= Work instructions =
Scan the records and identify every line in which the string "serves" occurs, then return those lines.

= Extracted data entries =
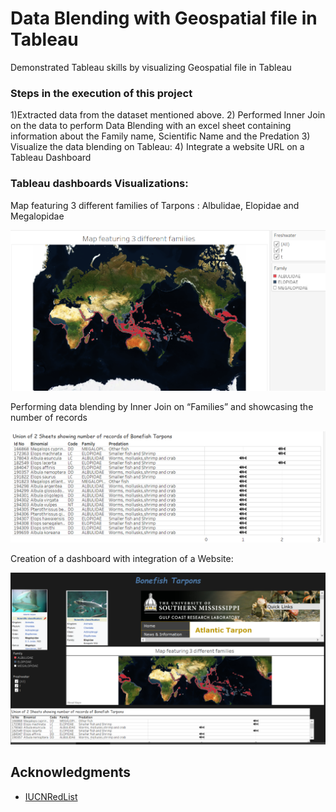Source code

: # Data Blending with Geospatial file in Tableau
Demonstrated Tableau skills by visualizing Geospatial file in Tableau

### Steps in the execution of this project

1)Extracted data from the dataset mentioned above. 
2) Performed Inner Join on the data to perform Data Blending with an excel sheet containing information about the Family name, Scientific Name and the Predation
3) Visualize the data blending on Tableau:
4) Integrate a website URL on a Tableau Dashboard 

### Tableau dashboards Visualizations:
Map featuring 3 different families of Tarpons : Albulidae, Elopidae and Megalopidae

![image_descript](/images/1.png)

Performing data blending by Inner Join on “Families” and showcasing the number of records 

![image_descript](/images/2.png)

Creation of a dashboard with integration of a Website:

![image_descript](/images/3.png)

## Acknowledgments

* [IUCNRedList](https://www.iucnredlist.org/resources/spatial-data-download)
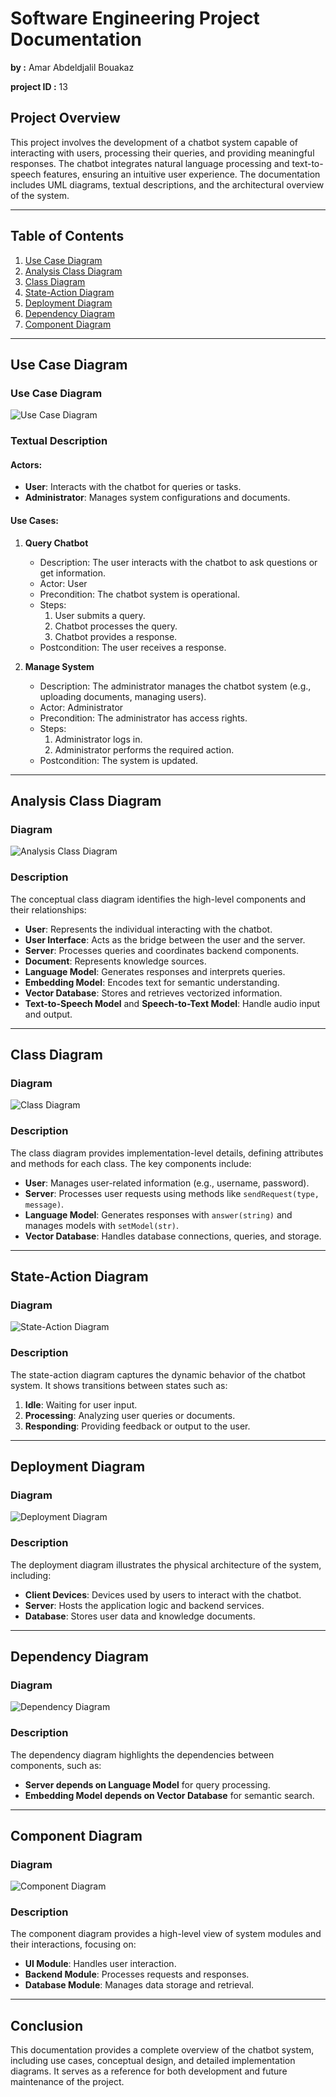# Software Engineering Project Documentation

**by :** Amar Abdeldjalil Bouakaz

**project ID :** 13

## Project Overview

This project involves the development of a chatbot system capable of interacting with users, processing their queries, and providing meaningful responses. The chatbot integrates natural language processing and text-to-speech features, ensuring an intuitive user experience. The documentation includes UML diagrams, textual descriptions, and the architectural overview of the system.

---

## Table of Contents
1. [Use Case Diagram](#use-case-diagram)
2. [Analysis Class Diagram](#analysis-class-diagram)
3. [Class Diagram](#class-diagram)
4. [State-Action Diagram](#state-action-diagram)
5. [Deployment Diagram](#deployment-diagram)
6. [Dependency Diagram](#dependency-diagram)
7. [Component Diagram](#component-diagram)

---

## Use Case Diagram

### Use Case Diagram
![Use Case Diagram](./img/use_case.png)

### Textual Description

#### Actors:
- **User**: Interacts with the chatbot for queries or tasks.
- **Administrator**: Manages system configurations and documents.

#### Use Cases:
1. **Query Chatbot**
   - Description: The user interacts with the chatbot to ask questions or get information.
   - Actor: User
   - Precondition: The chatbot system is operational.
   - Steps:
     1. User submits a query.
     2. Chatbot processes the query.
     3. Chatbot provides a response.
   - Postcondition: The user receives a response.

2. **Manage System**
   - Description: The administrator manages the chatbot system (e.g., uploading documents, managing users).
   - Actor: Administrator
   - Precondition: The administrator has access rights.
   - Steps:
     1. Administrator logs in.
     2. Administrator performs the required action.
   - Postcondition: The system is updated.

---

## Analysis Class Diagram

### Diagram
![Analysis Class Diagram](./img/analysis_class_diagram.png)

### Description
The conceptual class diagram identifies the high-level components and their relationships:
- **User**: Represents the individual interacting with the chatbot.
- **User Interface**: Acts as the bridge between the user and the server.
- **Server**: Processes queries and coordinates backend components.
- **Document**: Represents knowledge sources.
- **Language Model**: Generates responses and interprets queries.
- **Embedding Model**: Encodes text for semantic understanding.
- **Vector Database**: Stores and retrieves vectorized information.
- **Text-to-Speech Model** and **Speech-to-Text Model**: Handle audio input and output.

---

## Class Diagram

### Diagram
![Class Diagram](./img/class_diaram.png)

### Description
The class diagram provides implementation-level details, defining attributes and methods for each class. The key components include:
- **User**: Manages user-related information (e.g., username, password).
- **Server**: Processes user requests using methods like `sendRequest(type, message)`.
- **Language Model**: Generates responses with `answer(string)` and manages models with `setModel(str)`.
- **Vector Database**: Handles database connections, queries, and storage.

---

## State-Action Diagram

### Diagram
![State-Action Diagram](./img/state_action_diagram.png)

### Description
The state-action diagram captures the dynamic behavior of the chatbot system. It shows transitions between states such as:
1. **Idle**: Waiting for user input.
2. **Processing**: Analyzing user queries or documents.
3. **Responding**: Providing feedback or output to the user.

---

## Deployment Diagram

### Diagram
![Deployment Diagram](./img/deployment_diagram.png)

### Description
The deployment diagram illustrates the physical architecture of the system, including:
- **Client Devices**: Devices used by users to interact with the chatbot.
- **Server**: Hosts the application logic and backend services.
- **Database**: Stores user data and knowledge documents.

---

## Dependency Diagram

### Diagram
![Dependency Diagram](./img/dependency_diagram.png)

### Description
The dependency diagram highlights the dependencies between components, such as:
- **Server depends on Language Model** for query processing.
- **Embedding Model depends on Vector Database** for semantic search.

---

## Component Diagram

### Diagram
![Component Diagram](./img/component_diagram.png)

### Description
The component diagram provides a high-level view of system modules and their interactions, focusing on:
- **UI Module**: Handles user interaction.
- **Backend Module**: Processes requests and responses.
- **Database Module**: Manages data storage and retrieval.

---

## Conclusion
This documentation provides a complete overview of the chatbot system, including use cases, conceptual design, and detailed implementation diagrams. It serves as a reference for both development and future maintenance of the project.
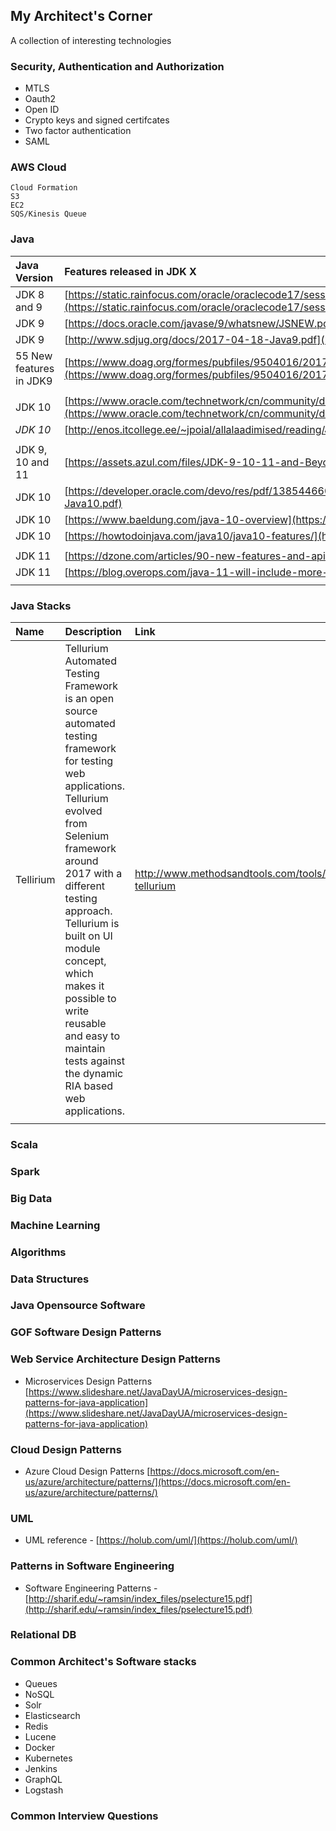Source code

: ## My Architect's Corner

A collection of interesting technologies 

### Security, Authentication and Authorization

  * MTLS
  * Oauth2
  * Open ID
  * Crypto keys and signed certifcates
  * Two factor authentication
  * SAML

### AWS Cloud
    Cloud Formation
    S3
    EC2
    SQS/Kinesis Queue

### Java

| Java Version | Features released in JDK X | 
|:--------------|:----------------------------|
| JDK 8 and 9 | [https://static.rainfocus.com/oracle/oraclecode17/sess/1485992822413001Yd6N/PF/Cool%20in%20Java%208,%20and%20new%20in%20Java%209.pdf](https://static.rainfocus.com/oracle/oraclecode17/sess/1485992822413001Yd6N/PF/Cool%20in%20Java%208,%20and%20new%20in%20Java%209.pdf) |
| JDK 9 | [https://docs.oracle.com/javase/9/whatsnew/JSNEW.pdf](https://docs.oracle.com/javase/9/whatsnew/JSNEW.pdf) |
| JDK 9 | [http://www.sdjug.org/docs/2017-04-18-Java9.pdf](http://www.sdjug.org/docs/2017-04-18-Java9.pdf) |
| 55 New features in JDK9 | [https://www.doag.org/formes/pubfiles/9504016/2017-Java-Simon_Ritter-55_New_Features_in_JDK_9-Praesentation.pdf](https://www.doag.org/formes/pubfiles/9504016/2017-Java-Simon_Ritter-55_New_Features_in_JDK_9-Praesentation.pdf) |
| | |
| JDK 10 | [https://www.oracle.com/technetwork/cn/community/developer-day/2-55-new-features-java-se-8-2202551-zhs.pdf](https://www.oracle.com/technetwork/cn/community/developer-day/2-55-new-features-java-se-8-2202551-zhs.pdf) |
| *JDK 10* | [http://enos.itcollege.ee/~jpoial/allalaadimised/reading/Java-8-Features.pdf](http://enos.itcollege.ee/~jpoial/allalaadimised/reading/Java-8-Features.pdf) |
| | |
| JDK 9, 10 and 11 | [https://assets.azul.com/files/JDK-9-10-11-and-Beyond.pdf](https://assets.azul.com/files/JDK-9-10-11-and-Beyond.pdf) |
| JDK 10 | [https://developer.oracle.com/devo/res/pdf/1385446602743/Oracle-Java10.pdf](https://developer.oracle.com/devo/res/pdf/1385446602743/Oracle-Java10.pdf) |
| JDK 10 | [https://www.baeldung.com/java-10-overview](https://www.baeldung.com/java-10-overview) |
| JDK 10 | [https://howtodoinjava.com/java10/java10-features/](https://howtodoinjava.com/java10/java10-features/) |
| | |
| JDK 11| [https://dzone.com/articles/90-new-features-and-apis-in-jdk-11](https://dzone.com/articles/90-new-features-and-apis-in-jdk-11) |
| JDK 11| [https://blog.overops.com/java-11-will-include-more-than-just-features/](https://blog.overops.com/java-11-will-include-more-than-just-features/) |
| | |

### Java Stacks

| Name | Description | Link |
|:-----|:------------|:-----|
|Tellirium|Tellurium Automated Testing Framework is an open source automated testing framework for testing web applications. Tellurium evolved from Selenium framework around 2017 with a different testing approach. Tellurium is built on UI module concept, which makes it possible to write reusable and easy to maintain tests against the dynamic RIA based web applications.|http://www.methodsandtools.com/tools/tools.php?tellurium|  
| | |

### Scala


### Spark


### Big Data


### Machine Learning


### Algorithms


### Data Structures


### Java Opensource Software


### GOF Software Design Patterns


### Web Service Architecture Design Patterns

  * Microservices Design Patterns [https://www.slideshare.net/JavaDayUA/microservices-design-patterns-for-java-application](https://www.slideshare.net/JavaDayUA/microservices-design-patterns-for-java-application)

### Cloud Design Patterns

  * Azure Cloud Design Patterns [https://docs.microsoft.com/en-us/azure/architecture/patterns/](https://docs.microsoft.com/en-us/azure/architecture/patterns/)

### UML

  * UML reference - [https://holub.com/uml/](https://holub.com/uml/)

### Patterns in Software Engineering

  * Software Engineering Patterns - [http://sharif.edu/~ramsin/index_files/pselecture15.pdf](http://sharif.edu/~ramsin/index_files/pselecture15.pdf)

### Relational DB


### Common Architect's Software stacks

  * Queues
  * NoSQL
  * Solr
  * Elasticsearch
  * Redis
  * Lucene
  * Docker
  * Kubernetes
  * Jenkins
  * GraphQL
  * Logstash
  

### Common Interview Questions

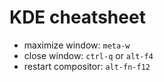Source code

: # KDE cheatsheet

- maximize window: `meta-w`
- close window: `ctrl-q` or `alt-f4`
- restart compositor: `alt-fn-f12`
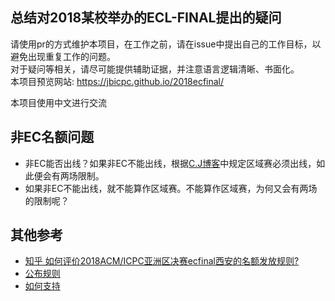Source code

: ## 总结对2018某校举办的ECL-FINAL提出的疑问

请使用pr的方式维护本项目，在工作之前，请在issue中提出自己的工作目标，以避免出现重复工作的问题。  
对于疑问等相关，请尽可能提供辅助证据，并注意语言逻辑清晰、书面化。  
本项目预览网站: https://jbicpc.github.io/2018ecfinal/   


本项目使用中文进行交流   


## 非EC名额问题

- 非EC能否出线？如果非EC不能出线，根据[C.J博客](http://blog.sina.com.cn/s/blog_b946da100101k9vx.html)中规定区域赛必须出线，如此便会有两场限制。
- 如果非EC不能出线，就不能算作区域赛。不能算作区域赛，为何又会有两场的限制呢？


## 其他参考

- [知乎 如何评价2018ACM/ICPC亚洲区决赛ecfinal西安的名额发放规则?](https://www.zhihu.com/question/302091982)  
- [公布规则](./images/rules.pdf)  
- [如何支持](./images/howtosupport.jpg)  
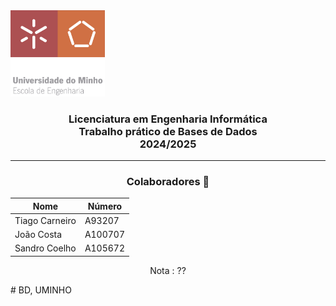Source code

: <img src='uminho_eng.png' width="30%"/>

<h3 align="center">Licenciatura em Engenharia Informática <br> Trabalho prático de Bases de Dados <br> 2024/2025 </h3>

---

<h3 align="center"> Colaboradores &#129309 </h2>

<div align="center">

| Nome           | Número  |
| -------------- | ------- |
| Tiago Carneiro | A93207  |
| João Costa     | A100707 |
| Sandro Coelho  | A105672 |

Nota : ??

</div>
# BD, UMINHO
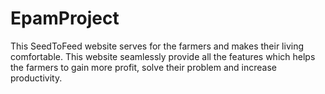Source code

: # EpamProject
This SeedToFeed website serves for the farmers and makes their living comfortable. This website seamlessly provide all the features which helps the farmers to gain more profit, solve their problem and increase productivity.
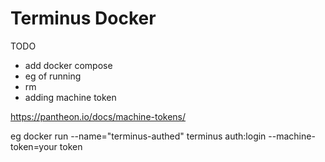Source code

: # Terminus Docker
TODO
* add docker compose
* eg of running
* rm
* adding machine token

https://pantheon.io/docs/machine-tokens/

eg docker run --name="terminus-authed" terminus auth:login --machine-token=your token
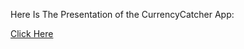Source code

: Here Is The Presentation of the CurrencyCatcher App:

<a href="https://www.loom.com/share/3b55918fc74d49099f9fb3d5b3b803d7">Click Here</a>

= Solution to the problem =
This documentation provides a complete overview of the chatbot system, including use cases, conceptual design, and detailed implementation diagrams. It serves as a reference for both development and future maintenance of the project.
This SeedToFeed website serves for the farmers and makes their living comfortable. This website seamlessly provide all the features which helps the farmers to gain more profit, solve their problem and increase productivity.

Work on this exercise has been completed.